• [Action item]
Beginning with the opening line of the entries, return every line through the one containing "Per quanto riguarda lo", both included, and nothing else. Omit pictures.
━━━ Records for the exercise ━━━
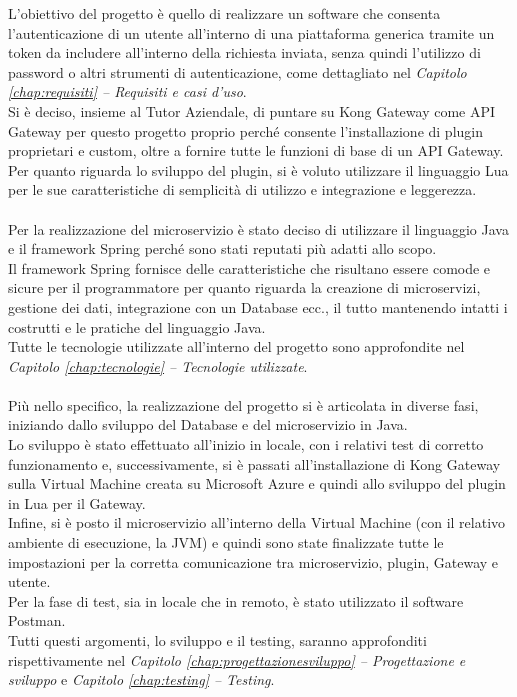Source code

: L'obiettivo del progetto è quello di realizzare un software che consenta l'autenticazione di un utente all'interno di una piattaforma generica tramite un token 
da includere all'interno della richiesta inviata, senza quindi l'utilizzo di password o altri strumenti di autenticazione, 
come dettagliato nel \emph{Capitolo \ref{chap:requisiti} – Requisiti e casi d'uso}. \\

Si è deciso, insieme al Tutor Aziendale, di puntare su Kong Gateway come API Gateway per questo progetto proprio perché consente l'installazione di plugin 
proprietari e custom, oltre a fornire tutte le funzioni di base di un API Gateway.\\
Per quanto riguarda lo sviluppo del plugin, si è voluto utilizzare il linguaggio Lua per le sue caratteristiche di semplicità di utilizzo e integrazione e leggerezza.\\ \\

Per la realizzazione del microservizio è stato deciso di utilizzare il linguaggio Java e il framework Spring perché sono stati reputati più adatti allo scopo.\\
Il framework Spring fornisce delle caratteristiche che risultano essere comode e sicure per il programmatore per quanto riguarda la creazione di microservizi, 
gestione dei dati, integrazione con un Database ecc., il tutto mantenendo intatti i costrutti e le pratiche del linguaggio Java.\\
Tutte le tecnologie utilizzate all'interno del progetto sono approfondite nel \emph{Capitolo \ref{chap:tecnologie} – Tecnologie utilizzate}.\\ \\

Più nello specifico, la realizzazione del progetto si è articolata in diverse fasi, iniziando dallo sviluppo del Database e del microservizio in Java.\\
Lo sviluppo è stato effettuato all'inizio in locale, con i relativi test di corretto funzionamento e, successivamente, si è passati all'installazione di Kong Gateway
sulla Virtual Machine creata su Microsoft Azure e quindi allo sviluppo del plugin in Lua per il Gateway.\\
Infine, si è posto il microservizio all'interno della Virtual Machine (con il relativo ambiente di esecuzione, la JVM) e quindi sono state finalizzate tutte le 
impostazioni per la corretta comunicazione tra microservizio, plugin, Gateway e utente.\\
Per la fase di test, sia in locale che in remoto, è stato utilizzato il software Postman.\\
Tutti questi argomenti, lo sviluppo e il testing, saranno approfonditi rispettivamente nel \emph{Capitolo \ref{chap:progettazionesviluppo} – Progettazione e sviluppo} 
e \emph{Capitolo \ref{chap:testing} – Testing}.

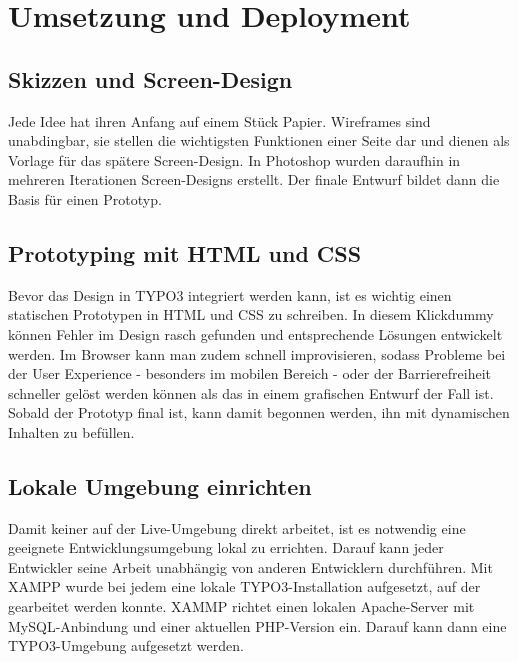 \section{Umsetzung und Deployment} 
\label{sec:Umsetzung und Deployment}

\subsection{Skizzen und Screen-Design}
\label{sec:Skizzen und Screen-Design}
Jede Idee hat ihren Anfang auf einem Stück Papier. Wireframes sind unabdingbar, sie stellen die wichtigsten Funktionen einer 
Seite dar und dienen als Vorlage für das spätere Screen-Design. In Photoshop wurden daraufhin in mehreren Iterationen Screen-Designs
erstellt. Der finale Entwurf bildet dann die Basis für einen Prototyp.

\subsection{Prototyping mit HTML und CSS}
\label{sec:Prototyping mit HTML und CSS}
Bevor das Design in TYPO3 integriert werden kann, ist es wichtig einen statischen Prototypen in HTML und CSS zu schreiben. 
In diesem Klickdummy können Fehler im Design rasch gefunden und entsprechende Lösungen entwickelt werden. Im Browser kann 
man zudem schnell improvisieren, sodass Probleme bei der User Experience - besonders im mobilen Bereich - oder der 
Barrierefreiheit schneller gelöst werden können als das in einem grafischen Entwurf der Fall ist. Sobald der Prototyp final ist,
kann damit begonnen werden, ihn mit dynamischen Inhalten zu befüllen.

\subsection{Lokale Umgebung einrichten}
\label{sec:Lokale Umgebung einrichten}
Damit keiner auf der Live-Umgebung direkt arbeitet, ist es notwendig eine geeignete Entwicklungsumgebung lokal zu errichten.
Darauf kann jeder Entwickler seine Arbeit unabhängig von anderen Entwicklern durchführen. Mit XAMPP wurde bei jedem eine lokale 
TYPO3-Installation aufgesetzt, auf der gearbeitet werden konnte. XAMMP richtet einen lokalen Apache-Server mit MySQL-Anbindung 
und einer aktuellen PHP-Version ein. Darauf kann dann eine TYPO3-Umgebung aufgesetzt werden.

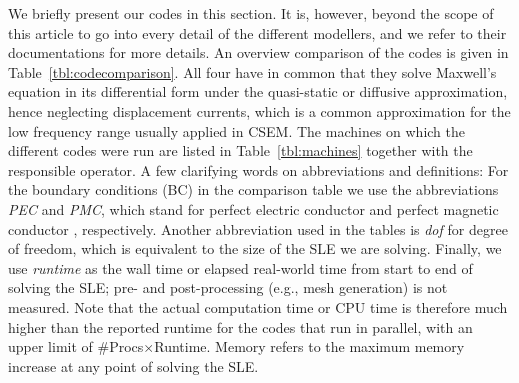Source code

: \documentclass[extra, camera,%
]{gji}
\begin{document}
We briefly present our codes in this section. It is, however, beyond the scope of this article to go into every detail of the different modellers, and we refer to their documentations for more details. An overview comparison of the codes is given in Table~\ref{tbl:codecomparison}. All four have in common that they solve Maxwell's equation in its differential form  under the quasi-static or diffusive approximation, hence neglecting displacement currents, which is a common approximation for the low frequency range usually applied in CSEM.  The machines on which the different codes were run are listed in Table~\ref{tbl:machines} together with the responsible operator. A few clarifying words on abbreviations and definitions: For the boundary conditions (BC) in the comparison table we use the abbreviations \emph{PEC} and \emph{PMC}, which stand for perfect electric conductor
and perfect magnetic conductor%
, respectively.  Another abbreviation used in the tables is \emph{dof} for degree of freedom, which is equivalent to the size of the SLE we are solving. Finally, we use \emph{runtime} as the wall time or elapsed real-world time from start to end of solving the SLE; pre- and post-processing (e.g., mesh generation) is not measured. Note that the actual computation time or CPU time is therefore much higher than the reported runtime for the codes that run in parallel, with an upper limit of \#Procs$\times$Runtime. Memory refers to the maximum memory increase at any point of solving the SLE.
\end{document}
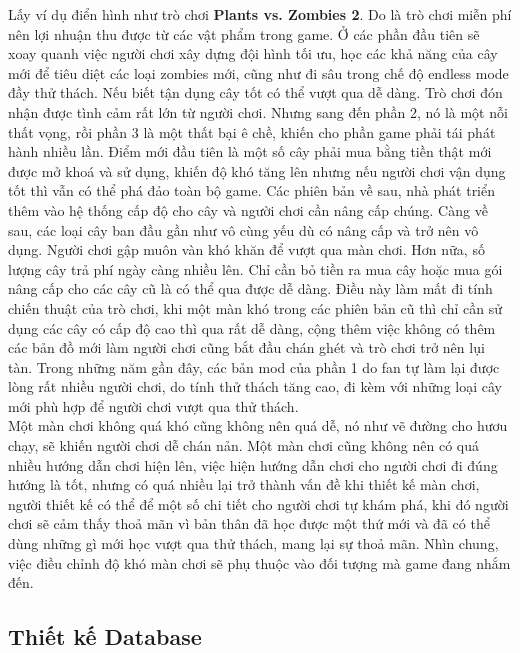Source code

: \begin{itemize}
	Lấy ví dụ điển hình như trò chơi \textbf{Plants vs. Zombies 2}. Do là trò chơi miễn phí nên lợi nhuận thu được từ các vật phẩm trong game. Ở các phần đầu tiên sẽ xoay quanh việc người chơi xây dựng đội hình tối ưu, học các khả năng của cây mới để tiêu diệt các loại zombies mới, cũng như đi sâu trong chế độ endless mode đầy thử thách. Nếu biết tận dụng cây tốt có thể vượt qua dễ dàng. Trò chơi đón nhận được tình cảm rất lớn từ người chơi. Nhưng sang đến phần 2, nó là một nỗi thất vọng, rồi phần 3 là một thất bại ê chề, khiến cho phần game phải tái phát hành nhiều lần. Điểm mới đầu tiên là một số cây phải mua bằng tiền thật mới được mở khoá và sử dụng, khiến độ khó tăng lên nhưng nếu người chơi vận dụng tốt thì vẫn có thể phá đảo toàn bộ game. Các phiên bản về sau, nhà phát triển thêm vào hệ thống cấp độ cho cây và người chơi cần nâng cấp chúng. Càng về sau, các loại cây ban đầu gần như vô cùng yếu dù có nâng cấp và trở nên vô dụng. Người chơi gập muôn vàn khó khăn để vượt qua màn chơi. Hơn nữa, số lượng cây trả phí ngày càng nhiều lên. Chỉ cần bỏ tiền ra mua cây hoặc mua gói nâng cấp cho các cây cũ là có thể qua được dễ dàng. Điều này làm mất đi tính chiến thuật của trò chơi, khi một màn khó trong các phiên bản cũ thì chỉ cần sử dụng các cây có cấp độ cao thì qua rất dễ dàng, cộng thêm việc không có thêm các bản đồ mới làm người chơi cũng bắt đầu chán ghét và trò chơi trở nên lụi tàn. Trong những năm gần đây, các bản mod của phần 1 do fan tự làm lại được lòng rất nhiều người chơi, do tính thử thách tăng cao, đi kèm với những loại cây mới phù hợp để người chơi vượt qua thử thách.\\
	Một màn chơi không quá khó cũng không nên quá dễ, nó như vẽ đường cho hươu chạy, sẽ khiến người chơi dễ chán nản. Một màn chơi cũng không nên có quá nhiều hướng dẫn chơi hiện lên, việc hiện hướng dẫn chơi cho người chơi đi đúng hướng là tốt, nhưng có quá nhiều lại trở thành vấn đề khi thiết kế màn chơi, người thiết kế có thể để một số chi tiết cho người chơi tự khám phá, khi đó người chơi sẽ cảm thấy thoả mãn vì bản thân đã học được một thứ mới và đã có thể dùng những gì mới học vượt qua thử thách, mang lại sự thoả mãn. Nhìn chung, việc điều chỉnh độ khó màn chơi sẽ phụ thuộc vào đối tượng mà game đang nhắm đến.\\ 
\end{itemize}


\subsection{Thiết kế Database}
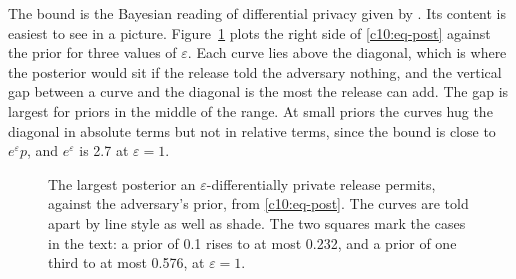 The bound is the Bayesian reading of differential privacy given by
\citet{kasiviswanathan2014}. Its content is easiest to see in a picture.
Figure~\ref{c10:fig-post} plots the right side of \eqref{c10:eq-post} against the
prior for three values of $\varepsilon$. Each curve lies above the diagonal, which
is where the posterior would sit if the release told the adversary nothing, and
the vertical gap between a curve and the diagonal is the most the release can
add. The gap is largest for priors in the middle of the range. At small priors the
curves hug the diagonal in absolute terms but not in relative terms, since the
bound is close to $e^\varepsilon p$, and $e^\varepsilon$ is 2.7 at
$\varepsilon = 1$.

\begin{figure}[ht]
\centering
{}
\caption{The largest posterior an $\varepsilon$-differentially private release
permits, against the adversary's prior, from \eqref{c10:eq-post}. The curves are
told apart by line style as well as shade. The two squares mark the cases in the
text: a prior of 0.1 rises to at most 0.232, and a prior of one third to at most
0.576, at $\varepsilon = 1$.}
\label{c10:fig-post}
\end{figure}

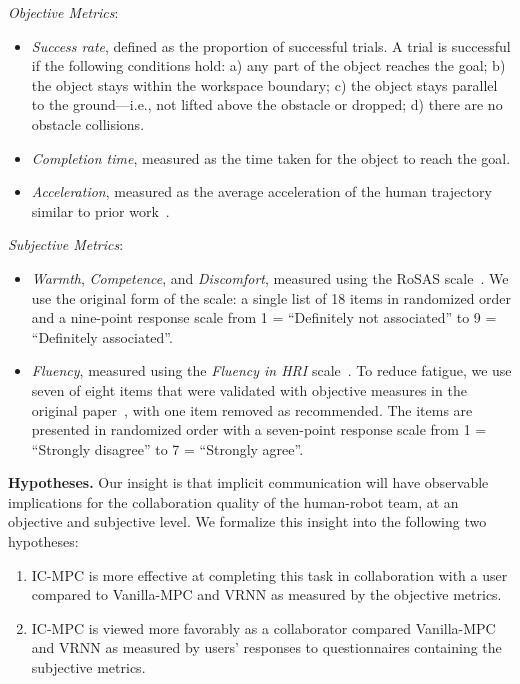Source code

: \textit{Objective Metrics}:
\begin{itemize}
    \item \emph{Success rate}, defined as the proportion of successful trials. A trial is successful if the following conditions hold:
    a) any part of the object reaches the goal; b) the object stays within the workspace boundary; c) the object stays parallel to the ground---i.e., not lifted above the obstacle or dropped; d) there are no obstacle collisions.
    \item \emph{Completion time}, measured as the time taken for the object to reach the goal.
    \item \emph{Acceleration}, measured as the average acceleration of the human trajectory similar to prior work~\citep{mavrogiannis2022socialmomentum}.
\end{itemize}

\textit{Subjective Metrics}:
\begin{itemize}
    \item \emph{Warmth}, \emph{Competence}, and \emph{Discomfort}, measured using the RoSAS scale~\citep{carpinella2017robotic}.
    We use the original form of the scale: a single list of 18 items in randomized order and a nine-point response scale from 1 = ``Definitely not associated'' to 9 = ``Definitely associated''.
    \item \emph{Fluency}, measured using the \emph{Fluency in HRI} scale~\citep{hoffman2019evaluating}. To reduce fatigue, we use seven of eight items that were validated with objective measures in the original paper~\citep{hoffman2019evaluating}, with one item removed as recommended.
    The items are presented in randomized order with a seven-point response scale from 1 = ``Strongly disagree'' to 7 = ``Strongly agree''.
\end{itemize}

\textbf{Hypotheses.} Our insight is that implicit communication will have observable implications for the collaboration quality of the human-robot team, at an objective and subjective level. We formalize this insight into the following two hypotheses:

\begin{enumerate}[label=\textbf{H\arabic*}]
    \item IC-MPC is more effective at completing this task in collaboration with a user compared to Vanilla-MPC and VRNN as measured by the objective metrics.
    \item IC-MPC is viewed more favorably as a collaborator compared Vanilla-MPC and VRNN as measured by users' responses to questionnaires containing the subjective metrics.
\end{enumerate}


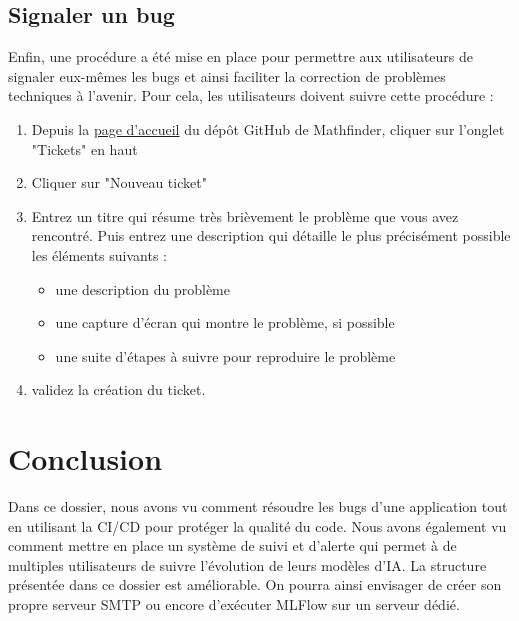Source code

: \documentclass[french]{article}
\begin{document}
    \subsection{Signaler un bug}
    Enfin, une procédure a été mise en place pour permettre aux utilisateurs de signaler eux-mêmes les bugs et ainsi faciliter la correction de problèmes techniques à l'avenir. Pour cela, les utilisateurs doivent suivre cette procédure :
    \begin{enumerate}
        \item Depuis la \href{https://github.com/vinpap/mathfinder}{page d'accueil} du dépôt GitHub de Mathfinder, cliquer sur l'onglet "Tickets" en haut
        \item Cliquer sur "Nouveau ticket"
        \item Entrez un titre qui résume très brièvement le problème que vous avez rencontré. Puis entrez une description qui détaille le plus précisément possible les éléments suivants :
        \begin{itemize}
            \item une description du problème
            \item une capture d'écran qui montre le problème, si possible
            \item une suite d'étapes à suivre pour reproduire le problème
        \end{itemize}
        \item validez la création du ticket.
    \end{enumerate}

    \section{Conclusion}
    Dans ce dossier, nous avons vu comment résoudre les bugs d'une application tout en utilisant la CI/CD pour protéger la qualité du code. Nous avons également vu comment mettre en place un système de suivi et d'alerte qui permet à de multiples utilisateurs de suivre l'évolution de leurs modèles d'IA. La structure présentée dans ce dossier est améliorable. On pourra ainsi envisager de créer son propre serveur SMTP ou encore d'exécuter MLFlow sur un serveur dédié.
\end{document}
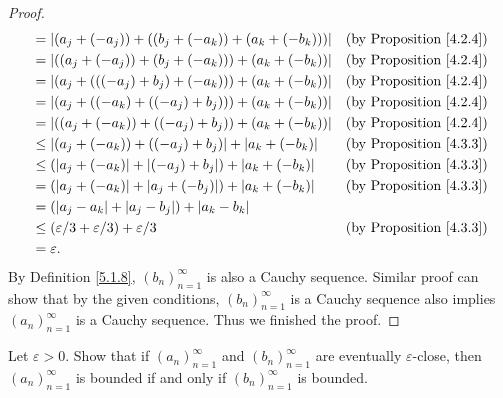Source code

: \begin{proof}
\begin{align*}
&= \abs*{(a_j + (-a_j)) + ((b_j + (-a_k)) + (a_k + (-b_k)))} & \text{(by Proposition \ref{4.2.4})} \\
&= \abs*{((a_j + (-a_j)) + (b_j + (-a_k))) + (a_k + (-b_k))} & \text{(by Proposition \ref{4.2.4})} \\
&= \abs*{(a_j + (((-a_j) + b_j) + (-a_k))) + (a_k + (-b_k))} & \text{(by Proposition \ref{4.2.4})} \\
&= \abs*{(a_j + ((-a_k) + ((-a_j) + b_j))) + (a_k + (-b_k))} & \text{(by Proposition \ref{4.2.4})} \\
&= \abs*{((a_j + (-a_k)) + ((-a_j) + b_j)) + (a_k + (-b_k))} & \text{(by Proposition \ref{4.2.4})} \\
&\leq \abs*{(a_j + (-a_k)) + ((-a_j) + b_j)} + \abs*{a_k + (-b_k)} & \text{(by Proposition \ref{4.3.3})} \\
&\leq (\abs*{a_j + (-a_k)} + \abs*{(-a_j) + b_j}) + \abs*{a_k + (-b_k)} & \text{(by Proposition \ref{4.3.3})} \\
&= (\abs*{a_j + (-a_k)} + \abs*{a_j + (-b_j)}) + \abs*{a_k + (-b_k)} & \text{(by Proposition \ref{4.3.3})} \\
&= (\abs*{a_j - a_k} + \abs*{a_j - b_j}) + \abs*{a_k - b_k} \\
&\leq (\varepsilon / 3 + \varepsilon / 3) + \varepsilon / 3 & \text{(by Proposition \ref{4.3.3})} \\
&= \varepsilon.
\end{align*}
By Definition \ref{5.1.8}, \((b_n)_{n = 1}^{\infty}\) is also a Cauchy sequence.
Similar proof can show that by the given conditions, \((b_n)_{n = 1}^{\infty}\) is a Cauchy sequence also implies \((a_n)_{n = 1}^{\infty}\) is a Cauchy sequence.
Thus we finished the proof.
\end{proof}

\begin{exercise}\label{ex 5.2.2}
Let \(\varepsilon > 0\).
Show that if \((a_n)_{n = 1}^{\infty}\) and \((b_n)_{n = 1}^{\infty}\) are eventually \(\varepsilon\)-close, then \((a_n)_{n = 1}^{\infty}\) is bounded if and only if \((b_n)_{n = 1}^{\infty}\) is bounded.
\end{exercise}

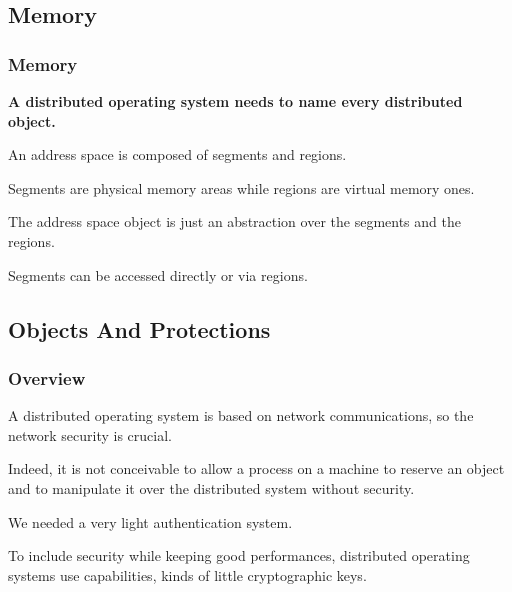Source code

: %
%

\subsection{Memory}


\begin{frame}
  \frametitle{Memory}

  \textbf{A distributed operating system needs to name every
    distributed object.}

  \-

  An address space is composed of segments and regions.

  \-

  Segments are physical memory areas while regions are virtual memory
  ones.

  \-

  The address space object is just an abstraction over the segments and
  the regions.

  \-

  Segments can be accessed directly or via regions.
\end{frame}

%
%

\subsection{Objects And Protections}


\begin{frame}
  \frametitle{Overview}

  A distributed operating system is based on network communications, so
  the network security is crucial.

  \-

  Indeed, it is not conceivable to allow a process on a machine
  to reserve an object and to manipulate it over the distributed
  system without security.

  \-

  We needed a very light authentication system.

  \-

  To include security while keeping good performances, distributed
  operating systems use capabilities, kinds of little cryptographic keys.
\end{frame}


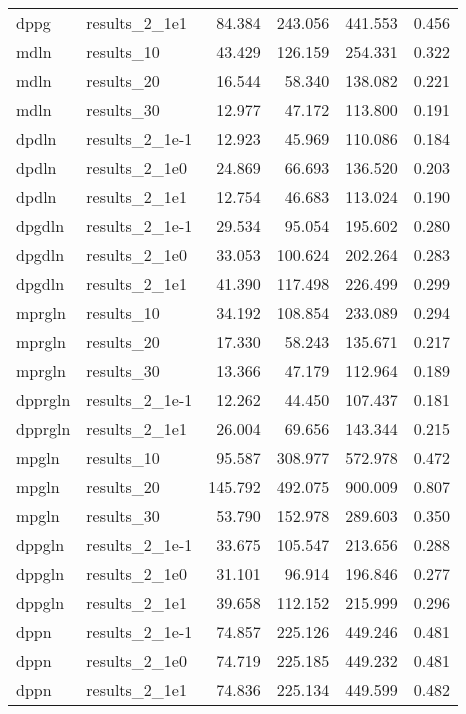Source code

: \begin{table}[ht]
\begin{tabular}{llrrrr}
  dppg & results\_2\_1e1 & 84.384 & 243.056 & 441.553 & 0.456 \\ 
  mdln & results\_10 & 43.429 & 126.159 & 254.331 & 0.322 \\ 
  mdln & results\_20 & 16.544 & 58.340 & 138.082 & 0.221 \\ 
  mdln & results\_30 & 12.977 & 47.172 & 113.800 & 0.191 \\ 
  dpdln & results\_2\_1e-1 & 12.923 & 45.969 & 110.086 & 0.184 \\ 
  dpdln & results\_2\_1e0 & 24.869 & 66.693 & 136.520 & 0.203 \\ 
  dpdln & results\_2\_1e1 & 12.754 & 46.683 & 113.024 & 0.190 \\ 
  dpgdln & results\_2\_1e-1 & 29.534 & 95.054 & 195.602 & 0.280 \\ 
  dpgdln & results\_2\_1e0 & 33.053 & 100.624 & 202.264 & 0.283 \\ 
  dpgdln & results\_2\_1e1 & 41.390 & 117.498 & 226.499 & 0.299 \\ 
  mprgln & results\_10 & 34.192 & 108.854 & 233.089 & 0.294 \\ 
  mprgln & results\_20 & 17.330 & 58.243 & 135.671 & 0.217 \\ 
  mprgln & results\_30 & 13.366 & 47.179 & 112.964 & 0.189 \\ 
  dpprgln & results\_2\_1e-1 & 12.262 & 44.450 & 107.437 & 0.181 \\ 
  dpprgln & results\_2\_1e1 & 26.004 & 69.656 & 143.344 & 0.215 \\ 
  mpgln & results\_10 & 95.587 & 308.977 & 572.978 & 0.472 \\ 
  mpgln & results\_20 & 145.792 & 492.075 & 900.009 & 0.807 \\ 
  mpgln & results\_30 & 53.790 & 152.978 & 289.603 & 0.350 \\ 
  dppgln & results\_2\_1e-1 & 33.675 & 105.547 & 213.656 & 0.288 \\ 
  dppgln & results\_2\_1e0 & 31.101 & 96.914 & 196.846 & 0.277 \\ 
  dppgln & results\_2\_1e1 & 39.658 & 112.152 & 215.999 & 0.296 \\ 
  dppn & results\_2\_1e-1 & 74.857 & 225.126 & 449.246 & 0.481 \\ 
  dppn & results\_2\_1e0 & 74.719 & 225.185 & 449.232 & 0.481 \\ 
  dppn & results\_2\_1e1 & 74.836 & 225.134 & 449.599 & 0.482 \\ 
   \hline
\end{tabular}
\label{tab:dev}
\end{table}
━━━
• [Result for this task]
Source code

: L'obiettivo del progetto è quello di realizzare un software che consenta l'autenticazione di un utente all'interno di una piattaforma generica tramite un token 
da includere all'interno della richiesta inviata, senza quindi l'utilizzo di password o altri strumenti di autenticazione, 
come dettagliato nel \emph{Capitolo \ref{chap:requisiti} – Requisiti e casi d'uso}. \\

Si è deciso, insieme al Tutor Aziendale, di puntare su Kong Gateway come API Gateway per questo progetto proprio perché consente l'installazione di plugin 
proprietari e custom, oltre a fornire tutte le funzioni di base di un API Gateway.\\
Per quanto riguarda lo sviluppo del plugin, si è voluto utilizzare il linguaggio Lua per le sue caratteristiche di semplicità di utilizzo e integrazione e leggerezza.\\ \\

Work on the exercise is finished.